[Data for this task]
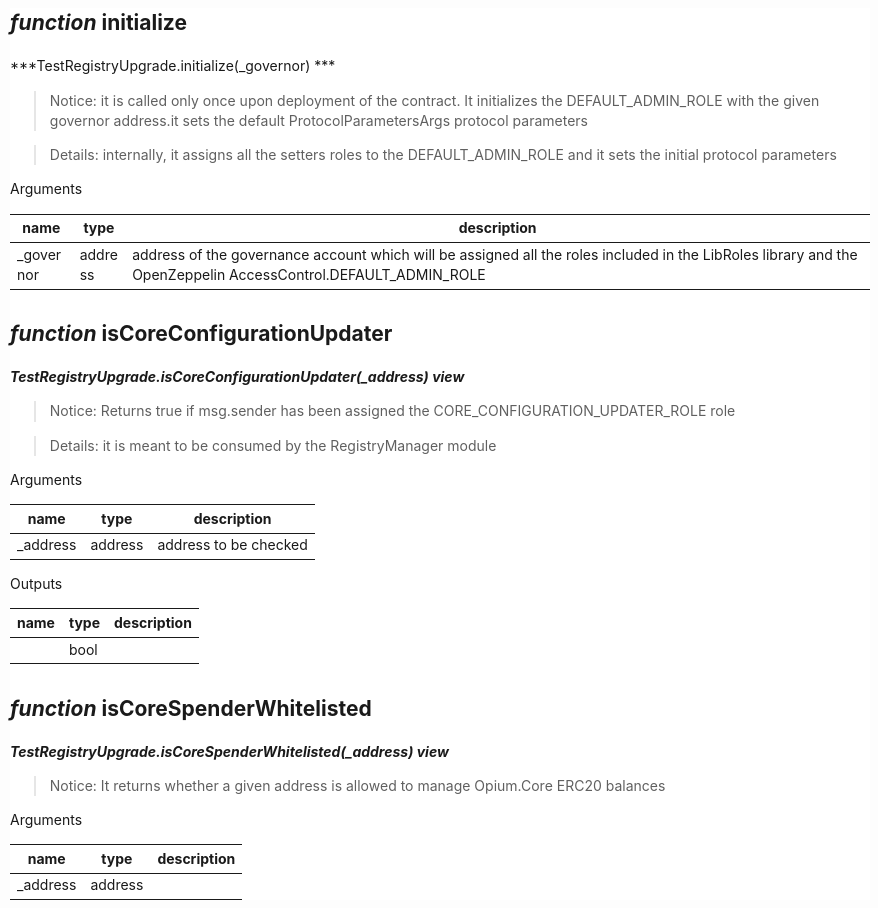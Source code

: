 

## *function* initialize

***TestRegistryUpgrade.initialize(_governor) ***

> Notice: it is called only once upon deployment of the contract. It initializes the DEFAULT_ADMIN_ROLE with the given governor address.it sets the default ProtocolParametersArgs protocol parameters

> Details: internally, it assigns all the setters roles to the DEFAULT_ADMIN_ROLE and it sets the initial protocol parameters

Arguments

| **name** | **type** | **description** |
|-|-|-|
| _governor | address | address of the governance account which will be assigned all the roles included in the LibRoles library and the OpenZeppelin AccessControl.DEFAULT_ADMIN_ROLE |



## *function* isCoreConfigurationUpdater

***TestRegistryUpgrade.isCoreConfigurationUpdater(_address) view***

> Notice: Returns true if msg.sender has been assigned the CORE_CONFIGURATION_UPDATER_ROLE role

> Details: it is meant to be consumed by the RegistryManager module

Arguments

| **name** | **type** | **description** |
|-|-|-|
| _address | address | address to be checked |

Outputs

| **name** | **type** | **description** |
|-|-|-|
|  | bool |  |



## *function* isCoreSpenderWhitelisted

***TestRegistryUpgrade.isCoreSpenderWhitelisted(_address) view***

> Notice: It returns whether a given address is allowed to manage Opium.Core ERC20 balances

Arguments

| **name** | **type** | **description** |
|-|-|-|
| _address | address |  |
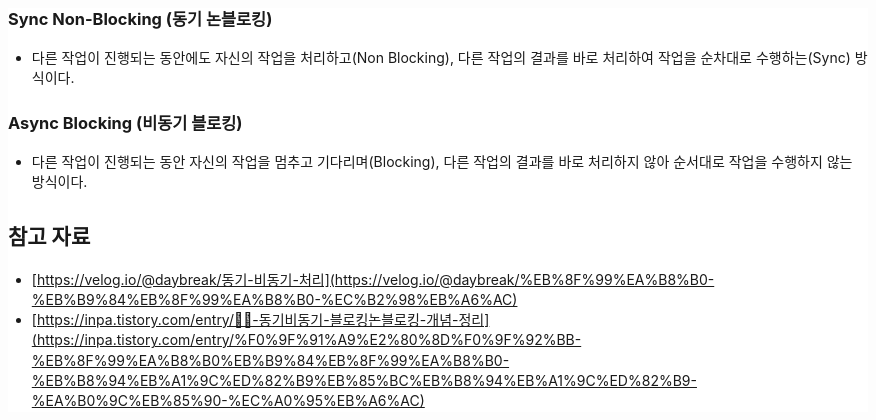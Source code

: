 ### Sync Non-Blocking (동기 논블로킹)

- 다른 작업이 진행되는 동안에도 자신의 작업을 처리하고(Non Blocking), 다른 작업의 결과를 바로 처리하여 작업을 순차대로 수행하는(Sync) 방식이다.

### Async Blocking (비동기 블로킹)

- 다른 작업이 진행되는 동안 자신의 작업을 멈추고 기다리며(Blocking), 다른 작업의 결과를 바로 처리하지 않아 순서대로 작업을 수행하지 않는 방식이다.

## 참고 자료

- [https://velog.io/@daybreak/동기-비동기-처리](https://velog.io/@daybreak/%EB%8F%99%EA%B8%B0-%EB%B9%84%EB%8F%99%EA%B8%B0-%EC%B2%98%EB%A6%AC)
- [https://inpa.tistory.com/entry/👩‍💻-동기비동기-블로킹논블로킹-개념-정리](https://inpa.tistory.com/entry/%F0%9F%91%A9%E2%80%8D%F0%9F%92%BB-%EB%8F%99%EA%B8%B0%EB%B9%84%EB%8F%99%EA%B8%B0-%EB%B8%94%EB%A1%9C%ED%82%B9%EB%85%BC%EB%B8%94%EB%A1%9C%ED%82%B9-%EA%B0%9C%EB%85%90-%EC%A0%95%EB%A6%AC)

[Task details] Omitting all pictures, restate exactly the lines of the material from its start through the line that contains "ProtocolParametersArgs protocol parameters".

[Answer space]
Source code

: 

## *function* initialize

***TestRegistryUpgrade.initialize(_governor) ***

> Notice: it is called only once upon deployment of the contract. It initializes the DEFAULT_ADMIN_ROLE with the given governor address.it sets the default ProtocolParametersArgs protocol parameters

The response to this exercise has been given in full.